Predicting Ofsted grades

This app estimates the probability of a secondary school being awarded a certain grade after an inspection by Ofsted. To use it, simply select the characteristics of the school you want to predict for and then choose a prediction algorithm. The estimated probabilites are shown in the chart below. See the methods page for limitations.

Features description

There are six predictor variables and one outcome variable in the dataset used for this app. More information on the classification algorithms can be found in the Methods tab.

  • Region: this is the region of England where the school is located.

  • School type: this is the type of school according to its governance structure.

  • KS2 APS (key stage 2 average point score): this is the average point score achieved by the school's year 11 cohort (16 year olds) when they were aged 11. It has been found to be a good predictor of the test results 16 year olds achieve in their key stage 4 tests.

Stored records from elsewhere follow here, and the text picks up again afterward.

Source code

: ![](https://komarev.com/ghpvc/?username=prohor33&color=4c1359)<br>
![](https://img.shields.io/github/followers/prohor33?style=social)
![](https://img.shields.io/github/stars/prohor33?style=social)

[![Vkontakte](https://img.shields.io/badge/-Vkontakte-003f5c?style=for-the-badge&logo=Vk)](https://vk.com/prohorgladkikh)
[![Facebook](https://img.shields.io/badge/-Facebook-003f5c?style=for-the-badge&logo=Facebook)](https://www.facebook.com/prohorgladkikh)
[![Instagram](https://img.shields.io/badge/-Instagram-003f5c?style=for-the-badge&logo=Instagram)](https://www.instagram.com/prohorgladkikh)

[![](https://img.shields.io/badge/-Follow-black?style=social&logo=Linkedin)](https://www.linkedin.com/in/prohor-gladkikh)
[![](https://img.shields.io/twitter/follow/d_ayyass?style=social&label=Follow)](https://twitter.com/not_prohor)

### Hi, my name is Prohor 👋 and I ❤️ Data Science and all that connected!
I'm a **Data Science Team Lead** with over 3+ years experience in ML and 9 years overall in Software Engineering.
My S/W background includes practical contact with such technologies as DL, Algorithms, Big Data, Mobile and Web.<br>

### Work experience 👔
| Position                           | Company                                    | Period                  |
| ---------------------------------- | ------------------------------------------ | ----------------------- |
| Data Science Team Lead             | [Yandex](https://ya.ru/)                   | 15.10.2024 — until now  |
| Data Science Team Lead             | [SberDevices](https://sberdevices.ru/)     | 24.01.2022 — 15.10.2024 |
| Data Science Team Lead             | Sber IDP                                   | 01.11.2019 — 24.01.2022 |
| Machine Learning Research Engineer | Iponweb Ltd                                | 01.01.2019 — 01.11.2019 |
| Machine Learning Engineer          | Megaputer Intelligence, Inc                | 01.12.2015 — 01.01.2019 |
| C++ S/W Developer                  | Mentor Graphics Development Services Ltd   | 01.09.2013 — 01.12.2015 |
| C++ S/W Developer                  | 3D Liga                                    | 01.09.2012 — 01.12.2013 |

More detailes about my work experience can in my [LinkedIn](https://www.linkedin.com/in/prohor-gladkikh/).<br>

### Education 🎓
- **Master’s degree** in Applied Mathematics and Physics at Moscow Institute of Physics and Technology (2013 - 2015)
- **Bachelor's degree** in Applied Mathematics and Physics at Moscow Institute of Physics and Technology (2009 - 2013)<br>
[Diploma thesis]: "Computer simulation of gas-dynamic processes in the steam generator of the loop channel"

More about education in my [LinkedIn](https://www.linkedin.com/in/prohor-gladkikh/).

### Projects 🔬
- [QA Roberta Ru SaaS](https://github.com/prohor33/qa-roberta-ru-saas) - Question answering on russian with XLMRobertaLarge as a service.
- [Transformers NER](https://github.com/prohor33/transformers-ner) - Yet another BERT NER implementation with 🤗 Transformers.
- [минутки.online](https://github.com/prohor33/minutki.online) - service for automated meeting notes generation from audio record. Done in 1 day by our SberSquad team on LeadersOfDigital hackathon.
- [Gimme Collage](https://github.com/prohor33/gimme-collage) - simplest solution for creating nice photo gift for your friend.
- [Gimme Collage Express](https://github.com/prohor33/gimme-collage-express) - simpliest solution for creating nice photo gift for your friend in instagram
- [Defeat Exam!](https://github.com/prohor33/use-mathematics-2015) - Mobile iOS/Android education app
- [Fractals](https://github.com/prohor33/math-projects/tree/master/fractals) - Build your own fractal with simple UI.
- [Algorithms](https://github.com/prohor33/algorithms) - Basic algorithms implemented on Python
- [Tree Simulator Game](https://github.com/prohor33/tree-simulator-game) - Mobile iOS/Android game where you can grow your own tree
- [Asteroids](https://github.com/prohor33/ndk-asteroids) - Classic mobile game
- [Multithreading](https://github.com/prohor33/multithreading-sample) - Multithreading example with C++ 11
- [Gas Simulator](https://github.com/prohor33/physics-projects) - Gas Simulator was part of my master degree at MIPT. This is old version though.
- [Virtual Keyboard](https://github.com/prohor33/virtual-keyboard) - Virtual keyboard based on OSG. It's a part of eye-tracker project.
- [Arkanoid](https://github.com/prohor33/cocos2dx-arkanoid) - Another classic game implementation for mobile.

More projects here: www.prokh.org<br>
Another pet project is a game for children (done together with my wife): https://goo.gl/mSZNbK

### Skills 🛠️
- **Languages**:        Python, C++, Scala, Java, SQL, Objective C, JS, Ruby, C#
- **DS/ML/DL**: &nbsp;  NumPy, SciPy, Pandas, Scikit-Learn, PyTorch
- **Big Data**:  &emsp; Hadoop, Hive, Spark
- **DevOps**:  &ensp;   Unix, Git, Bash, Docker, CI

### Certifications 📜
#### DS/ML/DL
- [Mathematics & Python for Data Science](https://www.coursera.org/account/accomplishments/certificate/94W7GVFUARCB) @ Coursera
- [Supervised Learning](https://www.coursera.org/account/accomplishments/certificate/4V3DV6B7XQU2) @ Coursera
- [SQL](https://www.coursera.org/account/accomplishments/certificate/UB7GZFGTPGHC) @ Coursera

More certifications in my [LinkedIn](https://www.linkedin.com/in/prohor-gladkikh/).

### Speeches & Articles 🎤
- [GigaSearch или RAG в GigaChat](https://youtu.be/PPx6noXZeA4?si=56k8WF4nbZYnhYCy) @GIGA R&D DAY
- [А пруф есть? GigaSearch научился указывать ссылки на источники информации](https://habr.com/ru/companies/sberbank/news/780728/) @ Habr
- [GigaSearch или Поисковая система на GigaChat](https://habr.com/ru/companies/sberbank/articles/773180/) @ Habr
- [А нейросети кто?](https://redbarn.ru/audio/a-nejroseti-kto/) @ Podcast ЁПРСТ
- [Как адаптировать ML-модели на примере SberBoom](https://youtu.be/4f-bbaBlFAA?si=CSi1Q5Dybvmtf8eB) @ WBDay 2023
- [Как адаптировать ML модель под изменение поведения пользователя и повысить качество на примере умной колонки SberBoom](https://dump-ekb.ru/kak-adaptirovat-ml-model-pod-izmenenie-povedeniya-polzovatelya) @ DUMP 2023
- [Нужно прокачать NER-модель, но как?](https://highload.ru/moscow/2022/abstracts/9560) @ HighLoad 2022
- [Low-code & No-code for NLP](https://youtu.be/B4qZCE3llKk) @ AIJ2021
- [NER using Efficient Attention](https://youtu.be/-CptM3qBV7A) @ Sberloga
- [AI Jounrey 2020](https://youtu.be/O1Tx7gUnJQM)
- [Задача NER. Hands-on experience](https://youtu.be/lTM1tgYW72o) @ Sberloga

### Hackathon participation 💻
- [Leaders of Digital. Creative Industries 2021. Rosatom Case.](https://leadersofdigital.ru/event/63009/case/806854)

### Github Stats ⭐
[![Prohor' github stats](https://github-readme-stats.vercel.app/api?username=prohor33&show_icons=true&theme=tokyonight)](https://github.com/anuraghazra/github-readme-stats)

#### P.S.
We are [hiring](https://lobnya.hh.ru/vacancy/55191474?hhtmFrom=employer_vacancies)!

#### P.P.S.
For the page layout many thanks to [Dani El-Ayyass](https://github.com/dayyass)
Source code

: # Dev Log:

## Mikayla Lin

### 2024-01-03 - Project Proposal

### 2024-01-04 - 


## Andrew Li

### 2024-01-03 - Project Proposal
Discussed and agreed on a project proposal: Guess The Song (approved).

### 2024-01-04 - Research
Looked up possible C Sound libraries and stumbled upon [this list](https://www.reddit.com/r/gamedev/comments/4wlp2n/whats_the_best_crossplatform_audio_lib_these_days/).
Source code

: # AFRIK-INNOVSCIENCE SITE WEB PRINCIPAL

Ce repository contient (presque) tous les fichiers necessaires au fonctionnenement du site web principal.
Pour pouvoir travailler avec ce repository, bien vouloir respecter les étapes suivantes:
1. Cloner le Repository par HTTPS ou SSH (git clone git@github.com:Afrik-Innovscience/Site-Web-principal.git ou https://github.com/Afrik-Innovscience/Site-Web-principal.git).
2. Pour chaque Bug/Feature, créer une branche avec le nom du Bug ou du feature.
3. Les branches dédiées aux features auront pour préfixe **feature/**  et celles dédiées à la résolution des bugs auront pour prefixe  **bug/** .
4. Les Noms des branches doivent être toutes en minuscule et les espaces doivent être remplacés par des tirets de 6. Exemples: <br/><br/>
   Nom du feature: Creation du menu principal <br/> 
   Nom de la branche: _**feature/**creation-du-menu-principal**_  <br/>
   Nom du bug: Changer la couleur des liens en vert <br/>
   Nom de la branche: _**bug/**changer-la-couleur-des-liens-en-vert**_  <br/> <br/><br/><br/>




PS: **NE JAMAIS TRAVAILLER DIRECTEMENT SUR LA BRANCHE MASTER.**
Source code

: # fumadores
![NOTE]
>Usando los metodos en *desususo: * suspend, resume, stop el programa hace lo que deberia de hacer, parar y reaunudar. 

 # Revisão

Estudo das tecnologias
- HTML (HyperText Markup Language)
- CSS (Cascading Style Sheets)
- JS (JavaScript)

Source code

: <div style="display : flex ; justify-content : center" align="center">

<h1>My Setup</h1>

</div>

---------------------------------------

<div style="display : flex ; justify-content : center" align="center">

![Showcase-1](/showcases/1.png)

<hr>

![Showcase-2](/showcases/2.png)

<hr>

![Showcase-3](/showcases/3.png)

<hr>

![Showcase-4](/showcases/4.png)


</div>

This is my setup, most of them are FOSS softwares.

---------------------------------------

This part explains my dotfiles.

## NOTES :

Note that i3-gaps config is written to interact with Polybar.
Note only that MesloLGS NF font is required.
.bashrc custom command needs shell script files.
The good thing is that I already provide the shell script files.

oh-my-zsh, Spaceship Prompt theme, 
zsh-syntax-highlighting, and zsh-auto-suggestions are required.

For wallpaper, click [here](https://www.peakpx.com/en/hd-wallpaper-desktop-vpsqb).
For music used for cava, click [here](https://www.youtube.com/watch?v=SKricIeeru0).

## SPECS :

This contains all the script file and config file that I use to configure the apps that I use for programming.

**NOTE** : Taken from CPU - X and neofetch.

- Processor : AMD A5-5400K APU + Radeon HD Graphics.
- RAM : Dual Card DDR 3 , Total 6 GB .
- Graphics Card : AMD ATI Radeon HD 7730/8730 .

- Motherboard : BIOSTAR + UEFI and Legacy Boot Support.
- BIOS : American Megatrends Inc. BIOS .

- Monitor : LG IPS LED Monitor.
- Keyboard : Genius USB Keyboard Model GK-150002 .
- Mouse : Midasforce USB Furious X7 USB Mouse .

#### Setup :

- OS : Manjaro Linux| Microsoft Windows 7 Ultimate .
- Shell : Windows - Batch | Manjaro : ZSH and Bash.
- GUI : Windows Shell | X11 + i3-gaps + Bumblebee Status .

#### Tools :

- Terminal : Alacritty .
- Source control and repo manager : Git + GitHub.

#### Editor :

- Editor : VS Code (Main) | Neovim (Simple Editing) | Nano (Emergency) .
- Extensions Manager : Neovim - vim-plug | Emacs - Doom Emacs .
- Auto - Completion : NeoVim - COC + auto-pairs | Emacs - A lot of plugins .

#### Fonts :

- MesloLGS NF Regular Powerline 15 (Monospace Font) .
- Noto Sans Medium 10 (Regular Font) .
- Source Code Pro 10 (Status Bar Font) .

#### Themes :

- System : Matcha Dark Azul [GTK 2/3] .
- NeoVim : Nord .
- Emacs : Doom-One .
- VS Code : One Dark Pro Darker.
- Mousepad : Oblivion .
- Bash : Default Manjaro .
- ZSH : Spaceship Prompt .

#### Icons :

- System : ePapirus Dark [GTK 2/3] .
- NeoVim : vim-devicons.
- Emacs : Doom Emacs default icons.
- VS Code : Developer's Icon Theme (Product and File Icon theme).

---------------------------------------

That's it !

  • Religious denomination: this is whether the school has a religious affiliation.

  • Gender composition: this is whether the school is single-sex or mixed in gender composition.

  • Total pupils: this is the number of pupils enrolled at the school.

  • Ofsted grade: this is the overall grade given to schools by the Office for Standards in Education, Children's Services and Skills (Ofsted) following a school inspection. Four grades are possible: Outstanding, Good, Requires Improvement and Inadequate. This is the outcome variable.



Two datasets were used in this shiny app. Both come from the UK Department of Education's statistics page.

Machine learning algorithms

The caret package was used to fit the machine learning algorithms.

The school dataset was split into training (70%) and testing (30%) datasets. All models were fit using the same training parameters and the same random seeds. Defaults were used except that models were tuned using 5-fold (rather than 10-fold) cross-valiation without repeat. Parallel computation was employed using the parallel and doParallel packages.

The specific algorithms:

  • Linear Discriminant Analsysis was fit using the lda method
  • Random Forest was fit using the rf method
  • Naive Bayes was fit using the naiveBayes method
  • K-Nearest Neighbours was fit using the knn method

For more information on these methods, see the caret package's GitHub page.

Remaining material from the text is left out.